本当に有効な農業技術は、開発者の経験や勘、試行錯誤をもとに培われてきましたが、長い年月がかかることや本人と一部の人だけが実践できるという点で、固有の技術に留まっているのが現状です。今後、起こるであろう変化のスピードや大きさに対応するためには、出来る限り短期間で多くの農業者が実践できる技術にブレークダウンする必要があります。
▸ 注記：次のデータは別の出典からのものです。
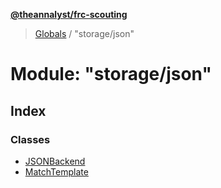 **[@theannalyst/frc-scouting](../README.md)**

> [Globals](../globals.md) / "storage/json"

# Module: "storage/json"

## Index

### Classes

* [JSONBackend](../classes/_storage_json_.jsonbackend.md)
* [MatchTemplate](../classes/_storage_json_.matchtemplate.md)
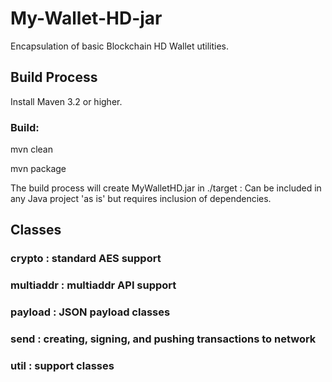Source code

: # My-Wallet-HD-jar

Encapsulation of basic Blockchain HD Wallet utilities.

## Build Process

Install Maven 3.2 or higher.

### Build:

mvn clean

mvn package

The build process will create MyWalletHD.jar in ./target : Can be included in any Java project 'as is' but requires inclusion of dependencies.

## Classes

### crypto : standard AES support

### multiaddr : multiaddr API support

### payload : JSON payload classes

### send : creating, signing, and pushing transactions to network

### util : support classes
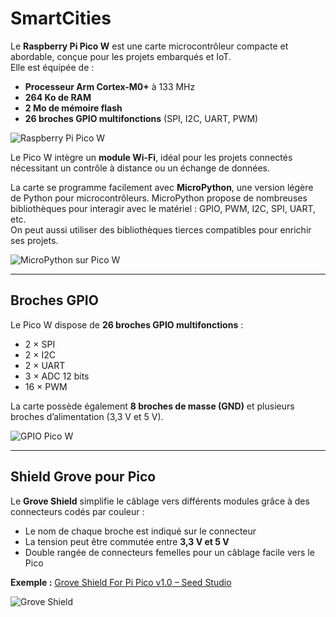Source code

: # SmartCities

Le **Raspberry Pi Pico W** est une carte microcontrôleur compacte et abordable, conçue pour les projets embarqués et IoT.  
Elle est équipée de :  
- **Processeur Arm Cortex-M0+** à 133 MHz  
- **264 Ko de RAM**  
- **2 Mo de mémoire flash**  
- **26 broches GPIO multifonctions** (SPI, I2C, UART, PWM)

![Raspberry Pi Pico W](https://user-images.githubusercontent.com/124893862/219611249-dd82aad6-da4c-41f7-a80e-fc87fd51e38a.png)

Le Pico W intègre un **module Wi-Fi**, idéal pour les projets connectés nécessitant un contrôle à distance ou un échange de données.  

La carte se programme facilement avec **MicroPython**, une version légère de Python pour microcontrôleurs. MicroPython propose de nombreuses bibliothèques pour interagir avec le matériel : GPIO, PWM, I2C, SPI, UART, etc.  
On peut aussi utiliser des bibliothèques tierces compatibles pour enrichir ses projets.

![MicroPython sur Pico W](https://user-images.githubusercontent.com/124893862/219622236-a85db1f7-3dd8-4ba2-a3bf-8396c5b27cb0.png)

---

## Broches GPIO

Le Pico W dispose de **26 broches GPIO multifonctions** :  
- 2 × SPI  
- 2 × I2C  
- 2 × UART  
- 3 × ADC 12 bits  
- 16 × PWM

La carte possède également **8 broches de masse (GND)** et plusieurs broches d’alimentation (3,3 V et 5 V).

![GPIO Pico W](https://user-images.githubusercontent.com/124893862/219611075-1f9e3f77-ad73-4504-9a44-8857870773e3.png)

---

## Shield Grove pour Pico

Le **Grove Shield** simplifie le câblage vers différents modules grâce à des connecteurs codés par couleur :  
- Le nom de chaque broche est indiqué sur le connecteur  
- La tension peut être commutée entre **3,3 V et 5 V**  
- Double rangée de connecteurs femelles pour un câblage facile vers le Pico  

**Exemple :** [Grove Shield For Pi Pico v1.0 – Seed Studio](https://www.seeedstudio.com/)

![Grove Shield](https://user-images.githubusercontent.com/124893862/219610776-ff0e4372-5288-4e84-8a42-88c22d09d84c.png)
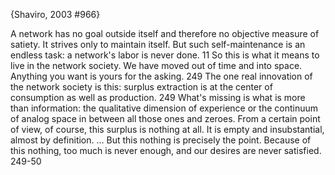 ﻿{Shaviro, 2003 #966}

A network has no goal outside itself and therefore no objective measure of satiety. It strives only to maintain itself. But such self-maintenance is an endless task: a network's labor is never done. 11
So this is what it means to live in the network society. We have moved out of time and into space. Anything you want is yours for the asking. 249
The one real innovation of the network society is this:  surplus extraction is at the center of consumption as well as production. 249
What's missing is what is more than information: the qualitative dimension of experience or the continuum of analog space in between all those ones and zeroes. From a certain point of view, of course, this surplus is nothing at all. It is empty and insubstantial, almost by definition.  … But this nothing is precisely the point. Because of this nothing, too much is never enough, and our desires are never satisfied. 249-50
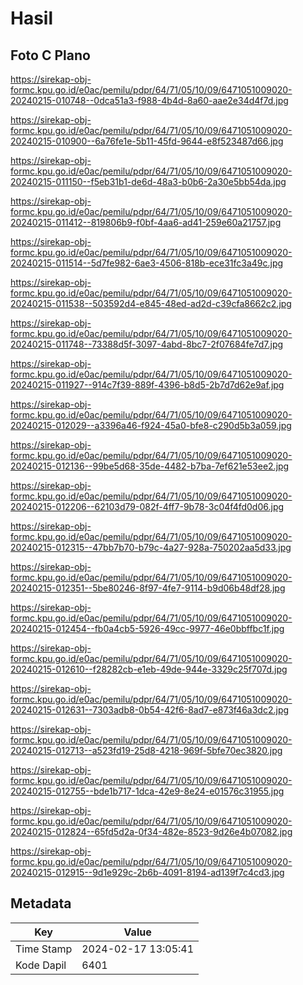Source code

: # Hasil

## Foto C Plano

https://sirekap-obj-formc.kpu.go.id/e0ac/pemilu/pdpr/64/71/05/10/09/6471051009020-20240215-010748--0dca51a3-f988-4b4d-8a60-aae2e34d4f7d.jpg

https://sirekap-obj-formc.kpu.go.id/e0ac/pemilu/pdpr/64/71/05/10/09/6471051009020-20240215-010900--6a76fe1e-5b11-45fd-9644-e8f523487d66.jpg

https://sirekap-obj-formc.kpu.go.id/e0ac/pemilu/pdpr/64/71/05/10/09/6471051009020-20240215-011150--f5eb31b1-de6d-48a3-b0b6-2a30e5bb54da.jpg

https://sirekap-obj-formc.kpu.go.id/e0ac/pemilu/pdpr/64/71/05/10/09/6471051009020-20240215-011412--819806b9-f0bf-4aa6-ad41-259e60a21757.jpg

https://sirekap-obj-formc.kpu.go.id/e0ac/pemilu/pdpr/64/71/05/10/09/6471051009020-20240215-011514--5d7fe982-6ae3-4506-818b-ece31fc3a49c.jpg

https://sirekap-obj-formc.kpu.go.id/e0ac/pemilu/pdpr/64/71/05/10/09/6471051009020-20240215-011538--503592d4-e845-48ed-ad2d-c39cfa8662c2.jpg

https://sirekap-obj-formc.kpu.go.id/e0ac/pemilu/pdpr/64/71/05/10/09/6471051009020-20240215-011748--73388d5f-3097-4abd-8bc7-2f07684fe7d7.jpg

https://sirekap-obj-formc.kpu.go.id/e0ac/pemilu/pdpr/64/71/05/10/09/6471051009020-20240215-011927--914c7f39-889f-4396-b8d5-2b7d7d62e9af.jpg

https://sirekap-obj-formc.kpu.go.id/e0ac/pemilu/pdpr/64/71/05/10/09/6471051009020-20240215-012029--a3396a46-f924-45a0-bfe8-c290d5b3a059.jpg

https://sirekap-obj-formc.kpu.go.id/e0ac/pemilu/pdpr/64/71/05/10/09/6471051009020-20240215-012136--99be5d68-35de-4482-b7ba-7ef621e53ee2.jpg

https://sirekap-obj-formc.kpu.go.id/e0ac/pemilu/pdpr/64/71/05/10/09/6471051009020-20240215-012206--62103d79-082f-4ff7-9b78-3c04f4fd0d06.jpg

https://sirekap-obj-formc.kpu.go.id/e0ac/pemilu/pdpr/64/71/05/10/09/6471051009020-20240215-012315--47bb7b70-b79c-4a27-928a-750202aa5d33.jpg

https://sirekap-obj-formc.kpu.go.id/e0ac/pemilu/pdpr/64/71/05/10/09/6471051009020-20240215-012351--5be80246-8f97-4fe7-9114-b9d06b48df28.jpg

https://sirekap-obj-formc.kpu.go.id/e0ac/pemilu/pdpr/64/71/05/10/09/6471051009020-20240215-012454--fb0a4cb5-5926-49cc-9977-46e0bbffbc1f.jpg

https://sirekap-obj-formc.kpu.go.id/e0ac/pemilu/pdpr/64/71/05/10/09/6471051009020-20240215-012610--f28282cb-e1eb-49de-944e-3329c25f707d.jpg

https://sirekap-obj-formc.kpu.go.id/e0ac/pemilu/pdpr/64/71/05/10/09/6471051009020-20240215-012631--7303adb8-0b54-42f6-8ad7-e873f46a3dc2.jpg

https://sirekap-obj-formc.kpu.go.id/e0ac/pemilu/pdpr/64/71/05/10/09/6471051009020-20240215-012713--a523fd19-25d8-4218-969f-5bfe70ec3820.jpg

https://sirekap-obj-formc.kpu.go.id/e0ac/pemilu/pdpr/64/71/05/10/09/6471051009020-20240215-012755--bde1b717-1dca-42e9-8e24-e01576c31955.jpg

https://sirekap-obj-formc.kpu.go.id/e0ac/pemilu/pdpr/64/71/05/10/09/6471051009020-20240215-012824--65fd5d2a-0f34-482e-8523-9d26e4b07082.jpg

https://sirekap-obj-formc.kpu.go.id/e0ac/pemilu/pdpr/64/71/05/10/09/6471051009020-20240215-012915--9d1e929c-2b6b-4091-8194-ad139f7c4cd3.jpg


## Metadata

| Key        | Value               |
| ---------- | ------------------- |
| Time Stamp | 2024-02-17 13:05:41 |
| Kode Dapil | 6401                |



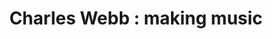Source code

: ---
layout: manifest
title: 'Charles Webb : making music'
manifest_name: charles-webb-making-music

---
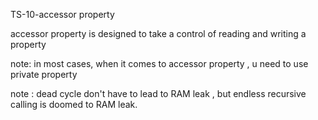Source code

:TS-10-accessor property

accessor property is designed to take a control of reading and writing a property

note: in most cases, when it comes to accessor property , u need to use private property

note : dead cycle don't have to lead to RAM leak , but endless recursive calling is doomed to RAM leak.
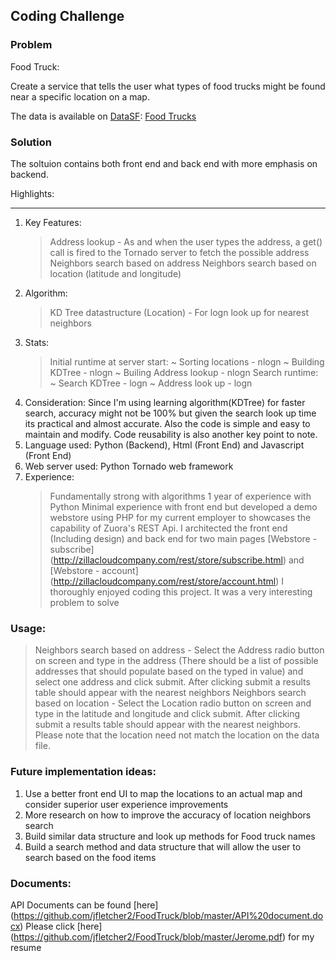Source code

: ## Coding Challenge

### Problem
Food Truck:

Create a service that tells the user what types of food trucks might be found near a specific location on a map.

The data is available on [DataSF](http://www.datasf.org/): [Food
Trucks](https://data.sfgov.org/Permitting/Mobile-Food-Facility-Permit/rqzj-sfat)

### Solution
	
The soltuion contains both front end and back end with more emphasis on backend. 

Highlights:
**********
1. Key Features:
	> Address lookup - As and when the user types the address, a get() call is fired to the Tornado server to fetch the possible address
	> Neighbors search based on address
	> Neighbors search based on location (latitude and longitude)
2. Algorithm:
	> KD Tree datastructure (Location) - For logn look up for nearest neighbors
3. Stats:
	> Initial runtime at server start:
		~ Sorting locations - nlogn
		~ Building KDTree - nlogn
		~ Builing Address lookup - nlogn
	> Search runtime:
		~ Search KDTree - logn
		~ Address look up - logn
4. Consideration: Since I'm using learning algorithm(KDTree) for faster search, accuracy might not be 100% but given the search look up time its practical and almost accurate. Also the code is simple and easy to maintain and modify. Code reusability is also another key point to note.
5. Language used: Python (Backend), Html (Front End) and Javascript (Front End)
6. Web server used: Python Tornado web framework
7. Experience: 
	> Fundamentally strong with algorithms
	> 1 year of experience with Python 
	> Minimal experience with front end but developed a demo webstore using PHP for my current employer to showcases the capability of Zuora's REST Api. I architected the front end (Including design) and back end for two main pages [Webstore - subscribe] (http://zillacloudcompany.com/rest/store/subscribe.html) and [Webstore - account] (http://zillacloudcompany.com/rest/store/account.html)
	> I thoroughly enjoyed coding this project. It was a very interesting problem to solve
	
### Usage:
> Neighbors search based on address - Select the Address radio button on screen and type in the address (There should be a list of possible addresses that should populate based on the typed in value) and select one address and click submit. After clicking submit a results table should appear with the nearest neighbors
> Neighbors search based on location - Select the Location radio button on screen and type in the latitude and longitude and click submit. After clicking submit a results table should appear with the nearest neighbors. Please note that the location need not match the location on the data file.

### Future implementation ideas:
1. Use a better front end UI to map the locations to an actual map and consider superior user experience improvements
2. More research on how to improve the accuracy of location neighbors search
3. Build similar data structure and look up methods for Food truck names
4. Build a search method and data structure that will allow the user to search based on the food items

### Documents:
API Documents can be found [here] (https://github.com/jfletcher2/FoodTruck/blob/master/API%20document.docx)
Please click [here] (https://github.com/jfletcher2/FoodTruck/blob/master/Jerome.pdf) for my resume
	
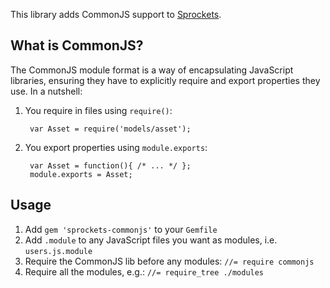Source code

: This library adds CommonJS support to [Sprockets](https://github.com/sstephenson/sprockets).

## What is CommonJS?

The CommonJS module format is a way of encapsulating JavaScript libraries, ensuring they have to explicitly require and export properties they use. In a nutshell:

1. You require in files using `require()`:

        var Asset = require('models/asset');

2. You export properties using `module.exports`:

        var Asset = function(){ /* ... */ };
        module.exports = Asset;

## Usage

1. Add `gem 'sprockets-commonjs'` to your `Gemfile`
1. Add `.module` to any JavaScript files you want as modules, i.e. `users.js.module`
1. Require the CommonJS lib before any modules: `//= require commonjs`
1. Require all the modules, e.g.: `//= require_tree ./modules`
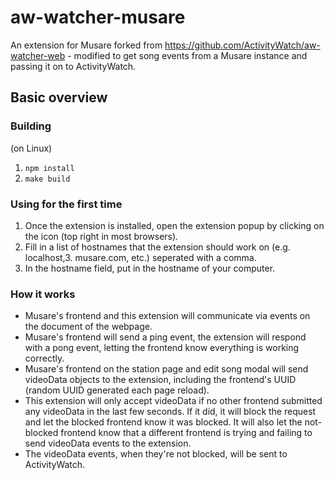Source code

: # aw-watcher-musare

An extension for Musare forked from https://github.com/ActivityWatch/aw-watcher-web - modified to get song events from a Musare instance and passing it on to ActivityWatch.

## Basic overview

### Building

(on Linux)  
1. `npm install`  
2. `make build`  

### Using for the first time

1. Once the extension is installed, open the extension popup by clicking on the icon (top right in most browsers).  
2. Fill in a list of hostnames that the extension should work on (e.g. localhost,3. musare.com, etc.) seperated with a comma.  
3. In the hostname field, put in the hostname of your computer.  

### How it works

- Musare's frontend and this extension will communicate via events on the document of the webpage.  
- Musare's frontend will send a ping event, the extension will respond with a pong event, letting the frontend know everything is working correctly.  
- Musare's frontend on the station page and edit song modal will send videoData objects to the extension, including the frontend's UUID (random UUID generated each page reload).  
- This extension will only accept videoData if no other frontend submitted any videoData in the last few seconds. If it did, it will block the request and let the blocked frontend know it was blocked. It will also let the not-blocked frontend know that a different frontend is trying and failing to send videoData events to the extension.  
- The videoData events, when they're not blocked, will be sent to ActivityWatch.  
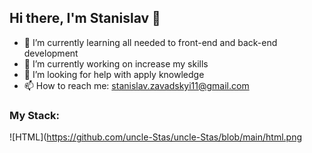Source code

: ## Hi there, I'm Stanislav 👋

- 🌱 I’m currently learning all needed to front-end and back-end development
- 🔭 I’m currently working on increase my skills
- 🤔 I’m looking for help with apply knowledge
- 📫 How to reach me: stanislav.zavadskyi11@gmail.com

### My Stack:

![HTML](https://github.com/uncle-Stas/uncle-Stas/blob/main/html.png
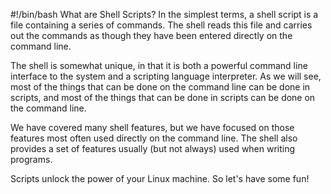 #!/bin/bash
What are Shell Scripts?
In the simplest terms, a shell script is a file containing a series of commands. The shell reads this file and carries out the commands as though they have been entered directly on the command line.

The shell is somewhat unique, in that it is both a powerful command line interface to the system and a scripting language interpreter. As we will see, most of the things that can be done on the command line can be done in scripts, and most of the things that can be done in scripts can be done on the command line.

We have covered many shell features, but we have focused on those features most often used directly on the command line. The shell also provides a set of features usually (but not always) used when writing programs.

Scripts unlock the power of your Linux machine. So let's have some fun!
そのためには、同じ課題を「集団知」によって答えを導き出す仕組みを作る必要があります。
設立に至るまでの経過
土壌物理性を切り口にした農業技術開発は10年以上の実績がありますが、企業が非公開で取り組むケースがほとんどのため、一般的な手法として評価されることはほとんどありませんでした。
しかし、データから導き出される解析結果は明確で、気象など不確定な要素が絡み合う農業において、唯一、工程管理ができて成果に結びつく指標として有望であることは間違いありません。一方、今まで企業との取り組みが中心であった一番の理由は、実証プログラム構築、データ収集、解析といった技術開発コストが年間数百万以上かかることでありました。
そこで、多くの農業者が参加することで各人の技術開発コスト負担を抑える仕組みと開発された農業技術をプールし、多くの農業者が利用できる仕組みを併せ持つ組織を研究会として設立するに至りました。
なお、幸いなことにカルビーポテト株式会社で実施された土壌物理性を切り口とした農業技術開発については、同社が発行している専門誌「ポテカル」の2004年11月号から2006年9月号にわたって詳細な内容や成果、今後の可能性について明記してあります。一読されれば日本の農業技術開発において、イノベーションを起こすことができる余地が十分残されていることを実感して頂けます。